En vous parlant de la mère de l’Évêque d’Autun, M. de Talleyrand, qui était une punaise de cour, et qui truchait toujours dans les mansardes de Versailles, j’ai oublié de vous dire qu’elle allait jouer au piquet avec Mlle Jacob, première femme de chambre de la Comtesse de Mailly. À la vérité, c’était pendant la faveur de sa maîtresse auprès de Louis XV, et je ne sache pas que cette Mme de Talleyrand soit retournée faire la partie de Mlle Jacob après la conversion de Mme de Mailly.

  1. Louis de France, Dauphin de Viennois, IXe du nom, mort à Fontainebleau en 1765, âgé de 36 ans. Laissant de son mariage avec Marie-Josèphe de Saxe Louis-Auguste Duc de Berry, qui fut depuis le Roi Louis XVI, Louis-Stanislas-Xavier Comte de Provence, aujourd’hui légitime héritier de la couronne de France après le décès de son neveu le Roi Louis XVII, et Charles-Philippe de France, Comte d’Artois, lequel est, jusqu’à présent, le seul descendant de Louis XV qui nous ait laissé postérité masculine.
    (Note de l’Auteur, 1798.)
  2. « Ô mon Dieu protégez et conservez-nous votre Louis-Victor de Félix du Muy, Comte de Grignan, Maréchal de France, Ministre de la guerre, Menin de feu M. le Dauphin et Chevalier des ordres du Roi, né au Muy en 1711, mort à Versailles en 1775, avec la réputation du plus intègre des hommes et du ministre le plus judicieux.
    (Note de l’Aut.)
  3. Antoine-Charles, Duc de Gramont, Pair de France et Prince de Bidoche en Navarre, Comte de Guiche, d’Aster et de Louvigny, Baron de Lesparre et Seigneur du duché d’Aumières. Marié en 1764 à Béatrix de Choiseul-Stainville, Chanoinesse, Comtesse et Coadjutrice de l’abbaye royale et chapitrale de Bouxières-les-Dames.
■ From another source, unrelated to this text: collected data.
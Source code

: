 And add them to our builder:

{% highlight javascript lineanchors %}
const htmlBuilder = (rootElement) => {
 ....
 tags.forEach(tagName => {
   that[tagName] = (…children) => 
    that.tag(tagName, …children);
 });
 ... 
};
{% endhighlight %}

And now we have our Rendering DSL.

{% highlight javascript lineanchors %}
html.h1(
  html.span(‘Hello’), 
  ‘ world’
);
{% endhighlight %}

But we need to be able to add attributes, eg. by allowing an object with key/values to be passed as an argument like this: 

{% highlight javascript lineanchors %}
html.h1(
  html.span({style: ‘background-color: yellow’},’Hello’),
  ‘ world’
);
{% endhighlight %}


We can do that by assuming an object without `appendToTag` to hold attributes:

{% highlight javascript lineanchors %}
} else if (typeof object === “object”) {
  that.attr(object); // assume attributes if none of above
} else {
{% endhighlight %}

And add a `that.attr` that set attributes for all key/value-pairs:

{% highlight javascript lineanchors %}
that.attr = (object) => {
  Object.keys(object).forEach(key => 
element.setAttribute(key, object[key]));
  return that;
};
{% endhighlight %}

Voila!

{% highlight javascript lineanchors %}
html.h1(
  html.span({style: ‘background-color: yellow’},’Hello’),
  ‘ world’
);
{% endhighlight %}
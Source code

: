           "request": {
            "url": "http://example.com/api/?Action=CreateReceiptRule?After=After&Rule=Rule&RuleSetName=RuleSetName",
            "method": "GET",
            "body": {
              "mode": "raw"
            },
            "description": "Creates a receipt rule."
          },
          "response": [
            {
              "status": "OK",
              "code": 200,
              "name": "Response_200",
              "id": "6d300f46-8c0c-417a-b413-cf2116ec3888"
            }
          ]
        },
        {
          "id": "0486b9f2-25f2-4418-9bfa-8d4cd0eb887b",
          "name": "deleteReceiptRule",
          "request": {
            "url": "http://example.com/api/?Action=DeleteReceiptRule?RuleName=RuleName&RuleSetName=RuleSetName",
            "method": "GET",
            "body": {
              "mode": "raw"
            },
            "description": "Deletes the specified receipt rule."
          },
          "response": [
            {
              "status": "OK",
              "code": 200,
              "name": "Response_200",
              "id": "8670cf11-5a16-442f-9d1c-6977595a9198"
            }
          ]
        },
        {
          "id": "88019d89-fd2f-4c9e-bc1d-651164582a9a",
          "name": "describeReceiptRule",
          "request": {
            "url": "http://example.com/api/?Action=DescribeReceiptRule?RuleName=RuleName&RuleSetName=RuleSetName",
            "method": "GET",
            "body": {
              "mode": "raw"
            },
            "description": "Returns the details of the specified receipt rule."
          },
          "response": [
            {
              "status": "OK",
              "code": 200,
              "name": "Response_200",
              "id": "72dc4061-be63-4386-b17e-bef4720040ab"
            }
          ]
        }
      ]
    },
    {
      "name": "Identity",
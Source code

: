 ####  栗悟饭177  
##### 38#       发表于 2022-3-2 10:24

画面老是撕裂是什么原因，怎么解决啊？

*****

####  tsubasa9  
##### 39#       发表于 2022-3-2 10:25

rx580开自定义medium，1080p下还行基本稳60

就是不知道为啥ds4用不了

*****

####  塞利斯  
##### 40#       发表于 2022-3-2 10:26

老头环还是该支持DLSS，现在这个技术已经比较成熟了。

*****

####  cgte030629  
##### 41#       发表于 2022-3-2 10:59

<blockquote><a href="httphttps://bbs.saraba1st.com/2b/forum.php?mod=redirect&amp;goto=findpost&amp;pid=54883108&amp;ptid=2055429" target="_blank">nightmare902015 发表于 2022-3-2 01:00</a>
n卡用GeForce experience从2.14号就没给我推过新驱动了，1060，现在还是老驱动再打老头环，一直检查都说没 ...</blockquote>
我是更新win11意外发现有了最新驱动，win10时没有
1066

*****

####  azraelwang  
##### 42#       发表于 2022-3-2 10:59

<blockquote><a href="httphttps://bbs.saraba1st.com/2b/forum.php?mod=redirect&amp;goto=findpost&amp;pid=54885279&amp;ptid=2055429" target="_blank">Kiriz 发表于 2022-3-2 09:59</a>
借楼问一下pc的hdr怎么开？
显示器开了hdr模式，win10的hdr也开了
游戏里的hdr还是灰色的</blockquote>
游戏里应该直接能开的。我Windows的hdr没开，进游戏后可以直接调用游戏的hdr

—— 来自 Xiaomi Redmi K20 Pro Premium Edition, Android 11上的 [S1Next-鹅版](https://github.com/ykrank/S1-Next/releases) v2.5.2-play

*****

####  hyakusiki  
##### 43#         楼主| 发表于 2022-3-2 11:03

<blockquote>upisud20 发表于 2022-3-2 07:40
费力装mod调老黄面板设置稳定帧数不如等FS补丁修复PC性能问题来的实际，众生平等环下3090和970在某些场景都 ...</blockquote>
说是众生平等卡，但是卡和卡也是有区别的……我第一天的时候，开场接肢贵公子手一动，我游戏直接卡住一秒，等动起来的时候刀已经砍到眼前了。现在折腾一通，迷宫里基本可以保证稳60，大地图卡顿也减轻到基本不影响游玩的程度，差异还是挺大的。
Le Duc de Gramont vient de se remarier à l’âge de 84 ans.
    (Note de l’Auteur, en 1801.)
  4. Diane-Corisande d’Andouins, Comtesse de Guiche, était la grand’mère du Chevalier de Gramont, et celui-ci disait souvent avec regret qu’il n’avait tenu qu’à son père d’être reconnu pour fils naturel d’Henry IV.
    (Note de l’Auteur.)
  5. Antoine-Adrien de Gramont, Vicomte d’Aster, et Menin de Monsieur le Dauphin, lequel avait épousé Marie-Sophie de Faoucq de Garnetost, Dame du palais de la Rein.
    (Note de l’Auteur.)
  6. M. de Penthièvre nous a dit hier, 11 mai 1774, que la Dauphine Marie-Antoinette d’Autriche venait d’annoncer à M. le Dauphin son mari la mort de Louis XV avec une délicatesse exquise. — Je viens recevoir, a-t-elle dit en entrant dans le grand cabinet, les ordres de Votre Majesté pour aller avec elle au château de Choisy.
    (Note de l’Auteur.)
  7. Louis}} XVI}}, Louis XVII et Charles X.
    (Note de l’Édit.)
  8. Ces belles amies du Roi Louis le Bien-Aimé étaient filles de notre cousin Louis de Mailly, Marquis de Nesle, et d’Armande-Félicité de la Porte de la Meilleraye, sœur du Duc de Mazarin.